A fala ocorre um dia depois de o governo americano confirmar tarifa de 25% sobre produtos brasileiros, medida que passa a valer a partir de 22 de julho.
Governo promete blindar setores afetados
Durigan afirmou que alguns setores da economia brasileira podem sentir o impacto do tarifaço, mas descartou efeito generalizado sobre o país. “Nós já temos prontos os mecanismos de proteção das nossas empresas e dos nossos empregos”, declarou o ministro.
Segundo ele, a coordenação ficará a cargo do ministro Márcio Elias Rosa, e os setores prejudicados serão chamados novamente ao diálogo. O governo também vai ampliar e reforçar o Plano Brasil Soberano, linha de apoio a empresas atingidas pela tarifa dos EUA.
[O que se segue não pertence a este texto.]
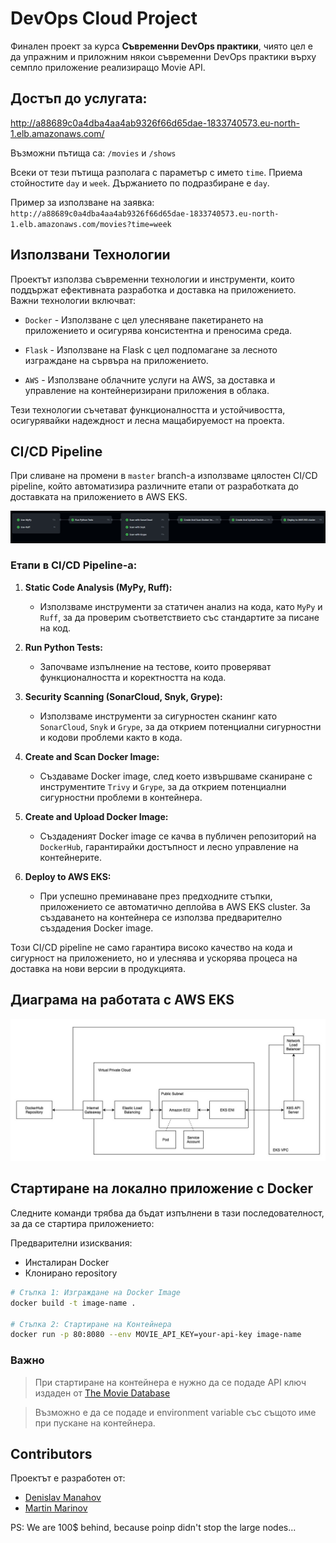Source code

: # DevOps Cloud Project

Финален проект за курса **Съвременни DevOps практики**, чиято цел е да упражним и приложним някои съвременни DevOps практики върху семпло приложение реализиращо Movie API.

## Достъп до услугата:
http://a88689c0a4dba4aa4ab9326f66d65dae-1833740573.eu-north-1.elb.amazonaws.com/

Възможни пътища са:
`/movies` и `/shows`

Всеки от тези пътища разполага с параметър с името `time`.
Приема стойностите `day` и `week`. Държанието по подразбиране е `day`.

Пример за използване на заявка: `http://a88689c0a4dba4aa4ab9326f66d65dae-1833740573.eu-north-1.elb.amazonaws.com/movies?time=week`

## Използвани Технологии

Проектът използва съвременни технологии и инструменти, които поддържат ефективната разработка и доставка на приложението. Важни технологии включват:

- `Docker` - Използване с цел улесняване пакетирането на приложението и осигурява консистентна и преносима среда.

- `Flask` - Използване на Flask с цел подпомагане за лесното изграждане на сървъра на приложението.

- `AWS` - Използване облачните услуги на AWS, за доставка и управление на контейнеризирани приложения в облака.

Тези технологии съчетават функционалността и устойчивостта, осигурявайки надеждност и лесна мащабируемост на проекта.

## CI/CD Pipeline

При сливане на промени в `master` branch-a използваме цялостен CI/CD pipeline, който автоматизира различните етапи от разработката до доставката на приложението в AWS EKS.

![master-ci-pipeline](/blob/master-ci.png)

### Етапи в CI/CD Pipeline-а:

1. **Static Code Analysis (MyPy, Ruff):**
   - Използваме инструменти за статичен анализ на кода, като `MyPy` и `Ruff`, за да проверим съответствието със стандартите за писане на код.

2. **Run Python Tests:**
   - Започваме изпълнение на тестове, които проверяват функционалността и коректността на кода.

3. **Security Scanning (SonarCloud, Snyk, Grype):**
   - Използваме инструменти за сигурностен сканинг като `SonarCloud`, `Snyk` и `Grype`, за да открием потенциални сигурностни и кодови проблеми както в кода.

4. **Create and Scan Docker Image:**
   - Създаваме Docker image, след което извършваме сканиране с инструментите `Trivy` и `Grype`, за да открием потенциални сигурностни проблеми в контейнера.

5. **Create and Upload Docker Image:**
   - Създаденият Docker image се качва в публичен репозиторий на `DockerHub`, гарантирайки достъпност и лесно управление на контейнерите.

6. **Deploy to AWS EKS:**
   - При успешно преминаване през предходните стъпки, приложението се автоматично деплойва в AWS EKS cluster. За създаването на контейнера се използва предварително създадения Docker image.

Този CI/CD pipeline не само гарантира високо качество на кода и сигурност на приложението, но и улеснява и ускорява процеса на доставка на нови версии в продукцията.

## Диаграма на работата с AWS EKS

![aws-eks-communication-diagram](/blob/aws-communication-diagram.jpg)

## Стартиране на локално приложение с Docker

Следните команди трябва да бъдат изпълнени в тази последователност, за да се стартира приложението:

Предварителни изисквания:
 - Инсталиран Docker
 - Клонирано repository

```bash
# Стъпка 1: Изграждане на Docker Image
docker build -t image-name .

# Стъпка 2: Стартиране на Контейнера
docker run -p 80:8080 --env MOVIE_API_KEY=your-api-key image-name
```
### Важно
> При стартиране на контейнера е нужно да се подаде API ключ издаден от [The Movie Database](https://www.themoviedb.org/)

> Възможно е да се подаде и environment variable със същото име при пускане на контейнера.
## Contributors

Проектът е разработен от:

- [Denislav Manahov](https://github.com/poinp)
- [Martin Marinov](https://github.com/baczewski)

PS: We are 100$ behind, because poinp didn't stop the large nodes...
Durigan citou ainda a fala do presidente do Banco Central, Gabriel Galípolo, ao reforçar que o Pix seguirá protegido como maior símbolo da soberania financeira brasileira, ao lado da soberania geológica e da democracia frente a ingerências externas.
Base legal da tarifa
A tarifa de 25% foi confirmada um dia antes pelo USTR, após impasses envolvendo o Pix, o etanol e uma moratória para plataformas digitais, com risco de sobretaxa adicional que pode elevar a alíquota a 37,5%. A medida se apoia em investigação de um ano feita pelo USTR com base na Seção 301 da Lei de Comércio de 1974, mecanismo que apura barreiras comerciais em outros países. Carne bovina e café estão entre os produtos excluídos da lista.
Governo Lula classifica tarifa como “marco lastimável”
Em nota, o governo do presidente Lula chamou a decisão americana de “marco lastimável” na relação bilateral e afirmou que pode recorrer à Lei de Reciprocidade Econômica, mecanismo que permite ao Brasil aplicar a outro país as mesmas restrições sofridas por ele.
O Planalto sustenta que as acusações do USTR não se sustentam e lembra que o Brasil tentou, ao longo do último ano, reverter a investigação e evitar as tarifas.
A fala de Durigan repete um tom já adotado por ele semanas antes: o ministro já havia defendido o Pix como sistema legítimo e pedido “racionalidade” aos EUA diante da mesma ameaça. Também nesta semana, a própria pasta da Fazenda avaliou que o impacto macroeconômico das tarifas seria reduzido, mesmo com o risco de o Brasil saltar da 13ª para a 2ª posição entre os países mais tarifados pelos EUA.